To Label Encode or One Hot Encode?

machinethink · October 8, 2017, 8:31pm

I thought I’d add an example. Let’s say we have two variables: male/female and age, and we want to predict if a person survives or not based on these two variables.

The model could be:

prediction = weight_male * male + weight_age * age + bias

Let’s say the older someone is, the more likely they were to survive the Titanic (not necessarily true but this is only a simple model). Let’s also say women had a higher chance to survive than men (“women and children first!”).

Since high age increases the likelihood of survival, weight_age is some positive number.
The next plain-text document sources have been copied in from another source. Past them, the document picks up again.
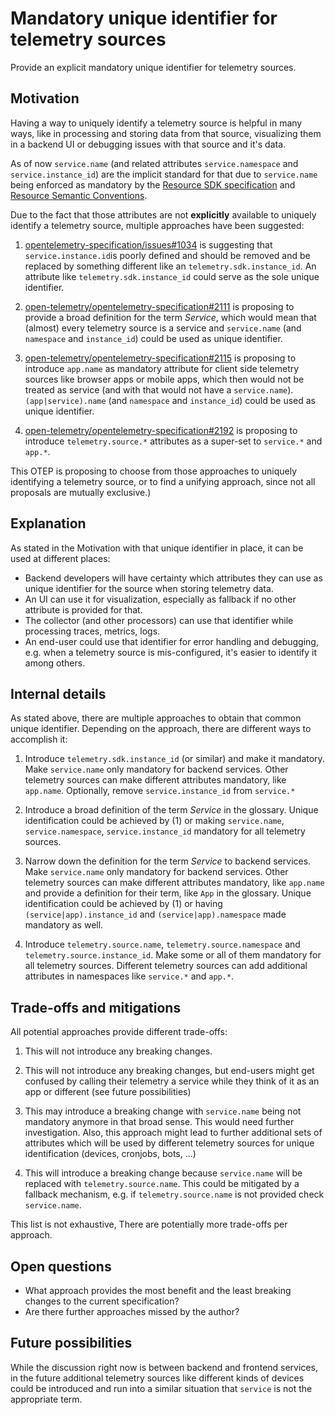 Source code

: # Mandatory unique identifier for telemetry sources

Provide an explicit mandatory unique identifier for telemetry sources.

## Motivation

Having a way to uniquely identify a telemetry source is helpful in many ways, like in processing and storing data from that source, visualizing them in a backend UI or debugging issues with that source and it's data.

As of now `service.name` (and related attributes `service.namespace` and `service.instance_id`) are the implicit standard for that due to `service.name` being enforced as mandatory by the [Resource SDK specification](https://github.com/open-telemetry/opentelemetry-specification/blob/main/specification/resource/sdk.md#sdk-provided-resource-attributes) and [Resource Semantic Conventions](https://github.com/open-telemetry/opentelemetry-specification/blob/main/specification/resource/semantic_conventions/README.md#semantic-attributes-with-sdk-provided-default-value).

Due to the fact that those attributes are not **explicitly** available to uniquely identify a telemetry source, multiple approaches have been suggested:

1. [opentelemetry-specification/issues#1034](
https://github.com/open-telemetry/opentelemetry-specification/issues/1034) is suggesting that `service.instance.id`is poorly defined and should be removed and be replaced by something different like an `telemetry.sdk.instance_id`. An attribute like `telemetry.sdk.instance_id` could serve as the sole unique identifier.

2. [open-telemetry/opentelemetry-specification#2111](https://github.com/open-telemetry/opentelemetry-specification/pull/2111) is proposing to provide a broad definition for the term _Service_, which would mean that (almost) every telemetry source is a service and `service.name` (and `namespace` and `instance_id`) could be used as unique identifier.

3. [open-telemetry/opentelemetry-specification#2115](https://github.com/open-telemetry/opentelemetry-specification/pull/2115) is proposing to introduce `app.name` as mandatory attribute for client side telemetry sources like browser apps or mobile apps, which then would not be treated as service (and with that would not have a `service.name`). `(app|service).name` (and `namespace` and `instance_id`) could be used as unique identifier.

4. [open-telemetry/opentelemetry-specification#2192](https://github.com/open-telemetry/opentelemetry-specification/pull/2192) is proposing to introduce `telemetry.source.*` attributes as a super-set to `service.*` and `app.*`.

This OTEP is proposing to choose from those approaches to uniquely identifying a telemetry source, or to find a unifying approach, since not all proposals are mutually exclusive.)

## Explanation

As stated in the Motivation with that unique identifier in place, it can be used at different places:

* Backend developers will have certainty which attributes they can use as unique identifier for the source when storing telemetry data.
* An UI can use it for visualization, especially as fallback if no other attribute is provided for that.
* The collector (and other processors) can use that identifier while processing traces, metrics, logs.
* An end-user could use that identifier for error handling and debugging, e.g. when a telemetry source is mis-configured, it's easier to identify it among others.  

## Internal details

As stated above, there are multiple approaches to obtain that common unique identifier. Depending on the approach, there are different ways to accomplish it:

1. Introduce `telemetry.sdk.instance_id` (or similar) and make it mandatory. Make `service.name` only mandatory for backend services. Other telemetry sources can make different attributes mandatory, like `app.name`. Optionally, remove `service.instance_id` from `service.*`

2. Introduce a broad definition of the term _Service_ in the glossary. Unique identification could be achieved by (1) or making `service.name`, `service.namespace`, `service.instance_id` mandatory for all telemetry sources.

3. Narrow down the definition for the term _Service_ to backend services. Make `service.name` only mandatory for backend services. Other telemetry sources can make different attributes mandatory, like `app.name` and provide a definition for their term, like `App` in the glossary. Unique identification could be achieved by (1) or having `(service|app).instance_id` and `(service|app).namespace` made mandatory as well.

4. Introduce `telemetry.source.name`, `telemetry.source.namespace` and `telemetry.source.instance_id`. Make some or all of them mandatory for all telemetry sources. Different telemetry sources can add additional attributes in namespaces like `service.*` and `app.*`.

## Trade-offs and mitigations

All potential approaches provide different trade-offs:

1. This will not introduce any breaking changes.

2. This will not introduce any breaking changes, but end-users might get confused by calling their telemetry a service while they think of it as an app or different (see future possibilities)

3. This may introduce a breaking change with `service.name` being not mandatory anymore in that broad sense. This would need further investigation. Also, this approach might lead to further additional sets of attributes which will be used by different telemetry sources for unique identification (devices, cronjobs, bots, ...)

4. This will introduce a breaking change because `service.name` will be replaced with `telemetry.source.name`. This could be mitigated by a fallback mechanism, e.g. if `telemetry.source.name` is not provided check `service.name`.

This list is not exhaustive, There are potentially more trade-offs per approach.

## Open questions

* What approach provides the most benefit and the least breaking changes to the current specification?
* Are there further approaches missed by the author?

## Future possibilities

While the discussion right now is between backend and frontend services, in the future additional telemetry sources like different kinds of devices could be introduced and run into a similar situation that `service` is not the appropriate term.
Since being male decreases the chance of survival, weight_male would be some negative number.

So maybe the model learns something like this:

prediction = -10 * male + 2 * age

where age is normalized to be between 0 and 1. (I left off the bias.)

If someone is 30 years and male, the score would be -10 + 60 = 50. If someone is 30 years old and female, the score would be 0 + 60 = 60. So in effect, there is a -10 penalty for being male in this model.

(Of course, to get a survival yes/no prediction, we need to turn this number into a probability, maybe using a sigmoid function. But that’s not important right now.)

What if female was encoded as 1 and male as 0? The model might now be:

prediction = 10 * female + 2 * age - 10

This time there is a bias (of -10), to penalize males. Again, a 30-year-old male would score 0 + 60 - 10 = 50, and a 30-year-old female would score 10 + 60 - 10 = 60.

So it doesn’t really matter whether we encoded male or female as 1 or 0, since the model can learn to deal with it either way.